═══ PROVIDED ENTRIES

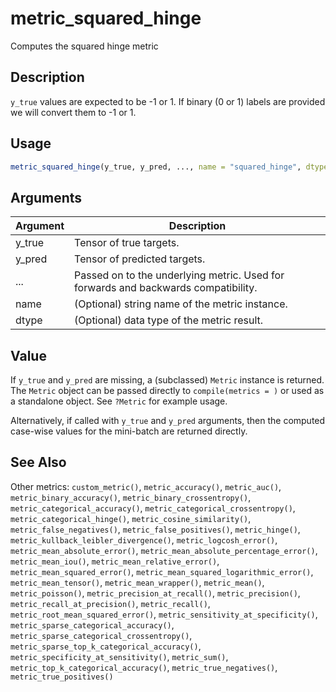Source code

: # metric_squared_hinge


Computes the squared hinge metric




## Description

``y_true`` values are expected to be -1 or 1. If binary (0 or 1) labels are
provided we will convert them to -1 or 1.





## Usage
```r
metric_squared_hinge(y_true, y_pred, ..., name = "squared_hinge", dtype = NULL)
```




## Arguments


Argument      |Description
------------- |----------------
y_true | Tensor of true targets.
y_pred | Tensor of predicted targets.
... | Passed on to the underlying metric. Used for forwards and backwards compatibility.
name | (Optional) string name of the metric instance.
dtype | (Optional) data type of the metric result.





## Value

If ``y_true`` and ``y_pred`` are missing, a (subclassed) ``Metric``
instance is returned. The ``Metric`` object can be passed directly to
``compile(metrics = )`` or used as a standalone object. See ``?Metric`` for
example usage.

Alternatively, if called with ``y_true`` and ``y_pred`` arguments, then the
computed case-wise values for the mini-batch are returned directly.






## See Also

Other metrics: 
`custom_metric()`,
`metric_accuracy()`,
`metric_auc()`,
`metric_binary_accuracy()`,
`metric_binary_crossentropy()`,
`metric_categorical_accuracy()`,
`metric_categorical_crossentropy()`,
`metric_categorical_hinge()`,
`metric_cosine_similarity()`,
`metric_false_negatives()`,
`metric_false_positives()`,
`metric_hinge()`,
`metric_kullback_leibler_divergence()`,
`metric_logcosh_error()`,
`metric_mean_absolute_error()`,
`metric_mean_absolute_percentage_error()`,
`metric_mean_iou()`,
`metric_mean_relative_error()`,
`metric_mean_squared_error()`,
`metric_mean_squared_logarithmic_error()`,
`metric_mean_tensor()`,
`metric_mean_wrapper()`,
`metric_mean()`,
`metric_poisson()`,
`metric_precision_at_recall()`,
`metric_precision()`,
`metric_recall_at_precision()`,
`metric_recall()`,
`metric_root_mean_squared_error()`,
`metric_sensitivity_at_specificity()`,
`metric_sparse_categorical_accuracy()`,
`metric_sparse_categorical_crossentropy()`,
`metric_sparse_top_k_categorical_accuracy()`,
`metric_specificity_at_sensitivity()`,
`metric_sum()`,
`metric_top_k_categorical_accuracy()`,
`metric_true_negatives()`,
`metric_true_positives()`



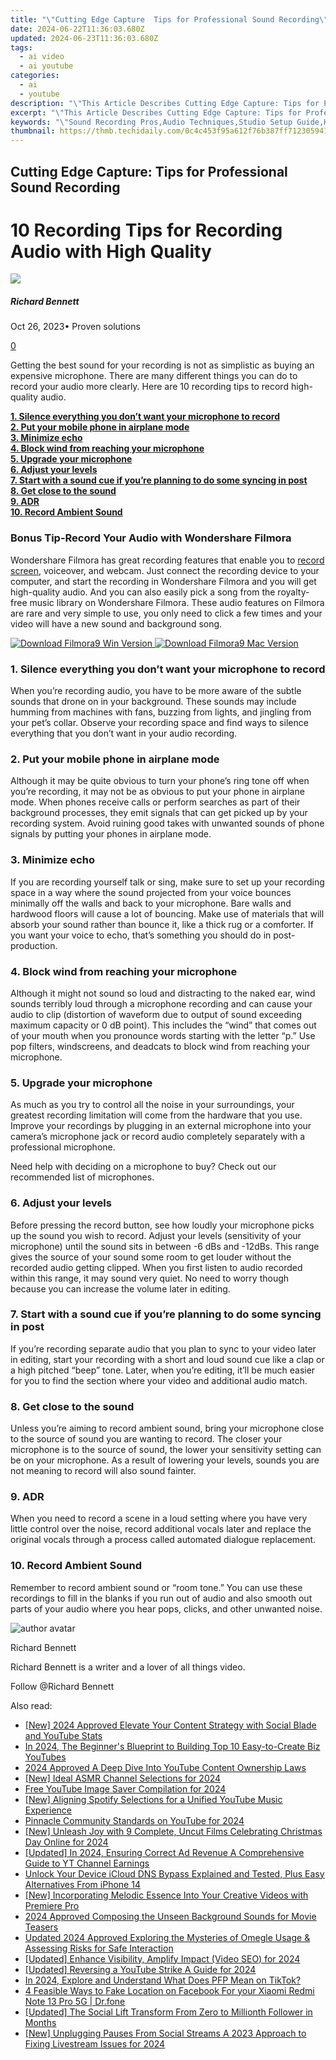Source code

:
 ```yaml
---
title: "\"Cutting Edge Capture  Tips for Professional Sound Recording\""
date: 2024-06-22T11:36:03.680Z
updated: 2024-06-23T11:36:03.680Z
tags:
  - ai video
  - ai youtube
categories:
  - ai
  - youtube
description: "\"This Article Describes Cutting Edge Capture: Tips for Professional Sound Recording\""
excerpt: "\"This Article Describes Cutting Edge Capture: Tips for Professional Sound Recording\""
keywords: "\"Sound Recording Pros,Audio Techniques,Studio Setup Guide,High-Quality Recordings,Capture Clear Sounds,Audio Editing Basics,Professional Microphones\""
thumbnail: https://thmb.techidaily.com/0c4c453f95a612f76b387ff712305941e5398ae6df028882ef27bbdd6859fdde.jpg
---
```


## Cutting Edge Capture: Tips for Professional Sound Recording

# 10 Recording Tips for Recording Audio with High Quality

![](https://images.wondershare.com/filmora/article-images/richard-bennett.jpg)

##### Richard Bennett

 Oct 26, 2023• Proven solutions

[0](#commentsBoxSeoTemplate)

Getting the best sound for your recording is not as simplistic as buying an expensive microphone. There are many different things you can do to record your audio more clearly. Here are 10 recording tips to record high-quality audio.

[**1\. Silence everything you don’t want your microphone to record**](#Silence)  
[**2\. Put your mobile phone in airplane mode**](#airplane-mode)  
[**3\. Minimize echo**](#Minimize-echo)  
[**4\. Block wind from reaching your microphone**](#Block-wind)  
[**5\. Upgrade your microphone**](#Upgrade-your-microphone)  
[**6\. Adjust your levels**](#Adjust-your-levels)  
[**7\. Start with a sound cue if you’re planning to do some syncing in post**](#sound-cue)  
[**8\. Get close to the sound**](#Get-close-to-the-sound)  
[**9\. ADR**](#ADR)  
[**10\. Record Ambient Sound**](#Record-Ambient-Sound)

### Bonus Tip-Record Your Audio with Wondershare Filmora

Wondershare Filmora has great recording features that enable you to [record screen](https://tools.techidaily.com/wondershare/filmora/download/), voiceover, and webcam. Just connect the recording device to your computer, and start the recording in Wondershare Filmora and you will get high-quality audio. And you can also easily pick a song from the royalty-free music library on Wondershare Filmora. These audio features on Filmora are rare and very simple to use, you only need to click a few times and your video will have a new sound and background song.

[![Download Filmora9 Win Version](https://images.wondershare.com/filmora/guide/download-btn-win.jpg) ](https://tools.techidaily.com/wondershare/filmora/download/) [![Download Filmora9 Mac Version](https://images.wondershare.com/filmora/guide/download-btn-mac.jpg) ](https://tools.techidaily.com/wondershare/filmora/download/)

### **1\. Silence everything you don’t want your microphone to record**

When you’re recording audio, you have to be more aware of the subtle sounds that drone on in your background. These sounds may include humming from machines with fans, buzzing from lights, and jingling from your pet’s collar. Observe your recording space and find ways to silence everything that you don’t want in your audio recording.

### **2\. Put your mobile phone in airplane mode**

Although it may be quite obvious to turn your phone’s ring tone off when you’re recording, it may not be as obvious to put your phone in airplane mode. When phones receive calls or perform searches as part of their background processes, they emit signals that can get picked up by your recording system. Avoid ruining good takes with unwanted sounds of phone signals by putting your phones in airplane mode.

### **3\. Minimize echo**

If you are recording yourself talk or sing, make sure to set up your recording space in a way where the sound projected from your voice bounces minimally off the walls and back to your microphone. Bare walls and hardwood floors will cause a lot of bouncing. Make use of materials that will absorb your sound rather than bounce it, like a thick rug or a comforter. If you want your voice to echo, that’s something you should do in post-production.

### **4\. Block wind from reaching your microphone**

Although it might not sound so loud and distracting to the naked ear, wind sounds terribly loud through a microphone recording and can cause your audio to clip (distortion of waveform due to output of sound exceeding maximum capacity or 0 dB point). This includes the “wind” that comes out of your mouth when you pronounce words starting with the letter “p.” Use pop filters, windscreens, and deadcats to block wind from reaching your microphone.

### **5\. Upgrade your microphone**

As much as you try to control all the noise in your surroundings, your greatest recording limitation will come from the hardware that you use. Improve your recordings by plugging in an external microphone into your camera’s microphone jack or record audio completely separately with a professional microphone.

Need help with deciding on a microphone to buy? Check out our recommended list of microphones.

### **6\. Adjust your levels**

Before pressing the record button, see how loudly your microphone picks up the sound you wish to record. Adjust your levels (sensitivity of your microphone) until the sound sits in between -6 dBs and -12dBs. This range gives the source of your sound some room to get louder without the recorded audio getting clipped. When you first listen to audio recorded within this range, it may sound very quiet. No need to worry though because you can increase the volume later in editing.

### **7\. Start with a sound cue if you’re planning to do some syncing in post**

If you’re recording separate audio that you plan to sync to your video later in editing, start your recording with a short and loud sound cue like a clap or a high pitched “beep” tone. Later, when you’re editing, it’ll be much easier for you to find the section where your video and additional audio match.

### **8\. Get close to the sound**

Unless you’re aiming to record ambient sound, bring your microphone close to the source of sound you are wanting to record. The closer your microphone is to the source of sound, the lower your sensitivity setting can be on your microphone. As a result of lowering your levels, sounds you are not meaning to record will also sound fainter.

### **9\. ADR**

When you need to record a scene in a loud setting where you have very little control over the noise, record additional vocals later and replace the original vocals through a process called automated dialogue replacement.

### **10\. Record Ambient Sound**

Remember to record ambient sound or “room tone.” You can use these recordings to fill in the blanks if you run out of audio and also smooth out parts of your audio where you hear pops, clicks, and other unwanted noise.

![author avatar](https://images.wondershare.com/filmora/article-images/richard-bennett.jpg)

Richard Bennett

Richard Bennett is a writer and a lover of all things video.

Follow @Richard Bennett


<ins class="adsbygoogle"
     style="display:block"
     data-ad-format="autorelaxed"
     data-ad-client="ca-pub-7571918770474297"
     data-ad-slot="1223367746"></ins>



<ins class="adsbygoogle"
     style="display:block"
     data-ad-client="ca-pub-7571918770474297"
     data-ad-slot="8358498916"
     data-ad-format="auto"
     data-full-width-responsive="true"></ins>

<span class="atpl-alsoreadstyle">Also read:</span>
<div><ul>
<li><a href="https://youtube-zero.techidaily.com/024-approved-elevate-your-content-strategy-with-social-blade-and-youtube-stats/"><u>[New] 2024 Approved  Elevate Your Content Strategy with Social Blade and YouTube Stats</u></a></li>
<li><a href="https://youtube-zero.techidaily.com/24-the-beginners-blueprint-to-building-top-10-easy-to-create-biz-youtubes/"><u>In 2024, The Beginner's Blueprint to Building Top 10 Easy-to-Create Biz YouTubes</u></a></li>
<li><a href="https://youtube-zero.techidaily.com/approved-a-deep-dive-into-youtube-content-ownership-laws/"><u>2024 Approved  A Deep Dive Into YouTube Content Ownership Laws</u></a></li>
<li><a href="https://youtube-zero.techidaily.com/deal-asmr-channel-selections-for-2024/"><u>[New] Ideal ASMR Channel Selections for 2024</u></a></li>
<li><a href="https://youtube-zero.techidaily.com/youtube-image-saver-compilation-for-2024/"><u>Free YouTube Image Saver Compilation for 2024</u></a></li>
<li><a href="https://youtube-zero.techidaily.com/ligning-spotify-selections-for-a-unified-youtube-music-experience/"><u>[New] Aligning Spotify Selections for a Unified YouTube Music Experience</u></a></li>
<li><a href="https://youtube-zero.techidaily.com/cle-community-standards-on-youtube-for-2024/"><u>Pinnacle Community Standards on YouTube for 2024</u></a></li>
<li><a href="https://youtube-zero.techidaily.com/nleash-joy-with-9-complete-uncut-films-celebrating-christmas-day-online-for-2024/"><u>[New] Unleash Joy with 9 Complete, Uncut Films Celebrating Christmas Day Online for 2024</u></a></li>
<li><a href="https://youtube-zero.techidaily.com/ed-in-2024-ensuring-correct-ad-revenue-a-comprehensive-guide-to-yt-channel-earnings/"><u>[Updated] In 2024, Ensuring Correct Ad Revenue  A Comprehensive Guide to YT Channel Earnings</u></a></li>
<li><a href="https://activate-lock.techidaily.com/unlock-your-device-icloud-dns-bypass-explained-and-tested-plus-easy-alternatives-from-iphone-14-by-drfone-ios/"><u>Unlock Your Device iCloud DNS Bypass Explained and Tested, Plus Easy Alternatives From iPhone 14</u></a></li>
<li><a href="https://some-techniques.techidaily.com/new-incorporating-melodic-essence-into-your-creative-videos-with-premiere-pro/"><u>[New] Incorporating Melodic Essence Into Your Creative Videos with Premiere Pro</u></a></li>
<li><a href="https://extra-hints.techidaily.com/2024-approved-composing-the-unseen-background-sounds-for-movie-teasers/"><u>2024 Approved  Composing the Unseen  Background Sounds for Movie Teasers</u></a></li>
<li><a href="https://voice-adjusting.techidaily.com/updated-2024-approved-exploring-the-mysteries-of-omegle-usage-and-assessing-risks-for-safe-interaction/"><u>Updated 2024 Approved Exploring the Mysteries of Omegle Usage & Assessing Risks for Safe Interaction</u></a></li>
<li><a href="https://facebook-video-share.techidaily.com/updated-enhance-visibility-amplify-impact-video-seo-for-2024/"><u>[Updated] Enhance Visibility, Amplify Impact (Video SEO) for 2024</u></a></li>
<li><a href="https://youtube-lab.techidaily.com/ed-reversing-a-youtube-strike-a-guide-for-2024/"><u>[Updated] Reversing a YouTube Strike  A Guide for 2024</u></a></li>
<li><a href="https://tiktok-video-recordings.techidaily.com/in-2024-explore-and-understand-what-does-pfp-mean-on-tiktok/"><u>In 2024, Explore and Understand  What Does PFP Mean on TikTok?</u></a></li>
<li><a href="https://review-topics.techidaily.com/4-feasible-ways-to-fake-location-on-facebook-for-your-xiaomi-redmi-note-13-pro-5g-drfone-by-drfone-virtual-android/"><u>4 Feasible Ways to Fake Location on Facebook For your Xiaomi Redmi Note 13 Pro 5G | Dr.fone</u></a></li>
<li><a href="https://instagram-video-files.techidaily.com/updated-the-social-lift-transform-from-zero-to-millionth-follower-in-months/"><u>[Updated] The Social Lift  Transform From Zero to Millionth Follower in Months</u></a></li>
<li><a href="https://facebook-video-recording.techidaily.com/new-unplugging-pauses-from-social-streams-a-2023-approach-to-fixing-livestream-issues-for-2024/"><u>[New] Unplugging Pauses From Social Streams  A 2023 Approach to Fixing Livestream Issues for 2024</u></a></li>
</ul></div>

══════

PROBLEM DETAILS
Of the lines above, retype only those from the line containing "[**9\. ADR**](#ADR)" through the line containing "### Bonus Tip-Record", including both, exactly.

ANSWER SECTION
[**9\. ADR**](#ADR)  
[**10\. Record Ambient Sound**](#Record-Ambient-Sound)

### Bonus Tip-Record Your Audio with Wondershare Filmora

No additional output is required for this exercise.